今日は楽しい配信をして、そのお祝いにお風呂に入りながらビール(いつもの安価な発泡酒ではなく本物のビールだ)で乾杯できたら、きっと明日への励みになる。
そう希望を描き、準備をしていた……のだけれど。
結局、お風呂にビールを持ってくるのも忘れてしまった。
少しでも気分を良くしようと鼻歌を唄い、自分の気持ちを誤魔化せないかと足掻いてみたのだけれど、そのせいで
今から取りに行くのも億劫で……彼女は再び溜息を吐いた。
(シンクさん……)
新しくできた友達の名前を思い浮かべる……といっても、本名かどうかは分からないが。
トモリが今日頑張ろうと思った理由の一つは、その新しい友達と明日、一緒にゲームをやる約束をしていたからだ。

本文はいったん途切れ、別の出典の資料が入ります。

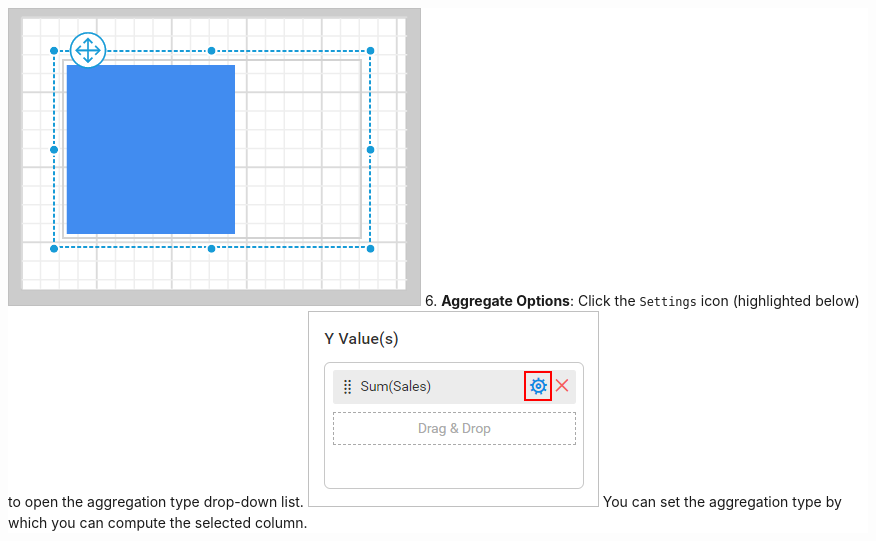    ![Preview after adding y-value field](/static/assets/on-premise/images/report-designer/report-items/data-bar/y-value-chart-design-view.png)
6. **Aggregate Options**:
   Click the `Settings` icon (highlighted below) to open the aggregation type drop-down list.
   ![Aggregate settings icon](/static/assets/on-premise/images/report-designer/report-items/data-bar/aggregation-settings-icon.png)
   You can set the aggregation type by which you can compute the selected column.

誰かとゲームをやる機会は、世間的に見ても恵まれている方だという自覚がある。
配信的には視聴者参加型のゲーム企画も盛り上がるし、同じ事務所のVTuber同士でコラボ配信もやったりする。
けれど、そういう配信とは違って、裏でこっそり誰かとゲームを遊ぶなんて……オンライン上の話ではあるけれど、随分久しぶりだった。おそらく高校生以来とかだろう。

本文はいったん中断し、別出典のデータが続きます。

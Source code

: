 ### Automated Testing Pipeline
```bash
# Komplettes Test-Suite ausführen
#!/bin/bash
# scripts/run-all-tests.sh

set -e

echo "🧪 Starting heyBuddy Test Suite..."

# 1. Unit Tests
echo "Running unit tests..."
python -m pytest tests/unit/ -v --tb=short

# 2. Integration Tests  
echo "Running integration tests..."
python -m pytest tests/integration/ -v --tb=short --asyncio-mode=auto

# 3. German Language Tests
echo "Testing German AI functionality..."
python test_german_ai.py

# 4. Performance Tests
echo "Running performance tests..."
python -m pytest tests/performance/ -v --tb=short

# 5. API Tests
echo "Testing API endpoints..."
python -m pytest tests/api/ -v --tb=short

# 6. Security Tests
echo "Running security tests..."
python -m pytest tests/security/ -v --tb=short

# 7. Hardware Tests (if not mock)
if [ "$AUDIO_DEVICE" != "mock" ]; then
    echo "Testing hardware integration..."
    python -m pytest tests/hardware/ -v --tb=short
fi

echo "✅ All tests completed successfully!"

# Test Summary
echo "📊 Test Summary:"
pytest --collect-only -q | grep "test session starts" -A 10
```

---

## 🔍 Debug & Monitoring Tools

トモリはシンクの素性を知らない。本名、顔、声……性別だって。
チャットでは女性と言っていたが、オンライン上で性別を偽るなんてよくある話だ。
もしかしたら、ラキュア・トワイライトを貶めるために、何か企んでいる危険性もゼロではないが……。
(……ううん、シンクさんは違う気がする。そう信じたいだけかもしれないけれど)
シンク・エルヴァナが初めてメールをくれたのは今から二週間程前のことだった。
その日――というか、その頃ずっと、彼女は自分の将来に悩んでいた。
配信業ではそれなりに、一人暮らしを問題無く継続出来る程度の利益を出せている。
しかし、こんな生活がいつまで続くかと問われれば、不安が無いわけではない。
今は空前のVTuber、ないしは動画配信ブームだ。けれど、飽和していけば次は淘汰されていく。そこに自分が含まれないとも限らない。

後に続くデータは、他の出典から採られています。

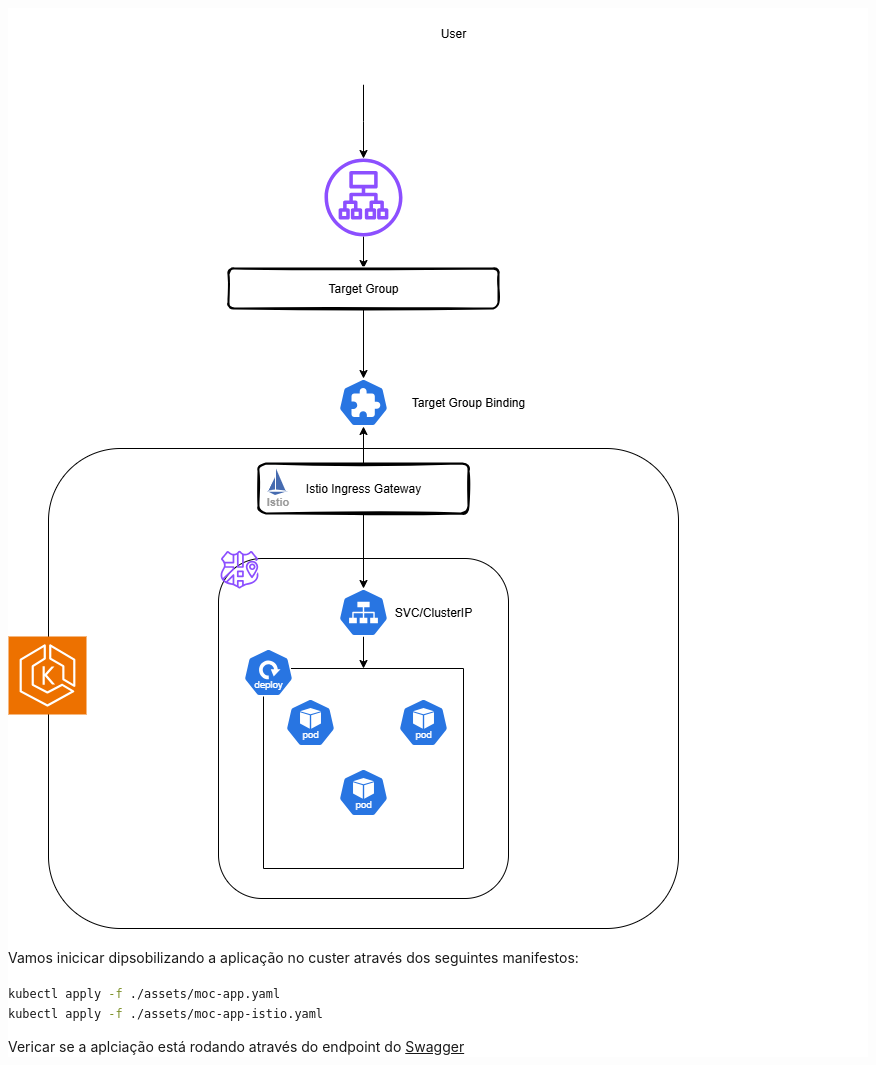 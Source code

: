 <img title="Aplicação de Referência" alt="Alt text" src="./fluxo.png">


Vamos inicicar dipsobilizando a aplicação no custer através dos seguintes manifestos: 

```bash
kubectl apply -f ./assets/moc-app.yaml
kubectl apply -f ./assets/moc-app-istio.yaml
```
Vericar se a aplciação está rodando através do endpoint do [Swagger](http://moc.cquinta.com/docs)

そうでなくても、心身を壊してやめていく同業者、知り合いも多い。
収入は不安定で、人に説明しづらい仕事だ。両親にも、自分の仕事は明かせていない。
生活も不規則で昼夜逆転しがち。周りと生活リズムも合わせづらい。
そうして一人で過ごすことが増えていき……一人の時間が多い分、考え方もどんどんネガティブな、閉じこもったものに寄っていってしまう。
トモリも緩やかに、下降の一途を辿っていた……そんなときだ。一通のメールが来たのは。
『初めまして。突然のご連絡すみません』
デビューしたての頃にそれとなくメールアドレスを公開してしまって以来、度々知らないアドレスからメールが来ることがあった。
なんとなく取り下げるタイミングを逸してしまっていて……おかげで、心ない罵倒や、セクハラじみた嫌なメールが送られてくることもあったのだけど。
ただ、今ではNGワードを設定し、酷いメールは自動で隔離されるようにしているので、実害はほぼ無い。
逆に好意的なファンレターも少なくないので、トモリもたまに眺めては元気を貰っている。
そんな中送られてきた、今回のメール。
一瞬普通のファンレターかと思ったトモリだったが、冒頭に入った珍しいワードが妙に気になった。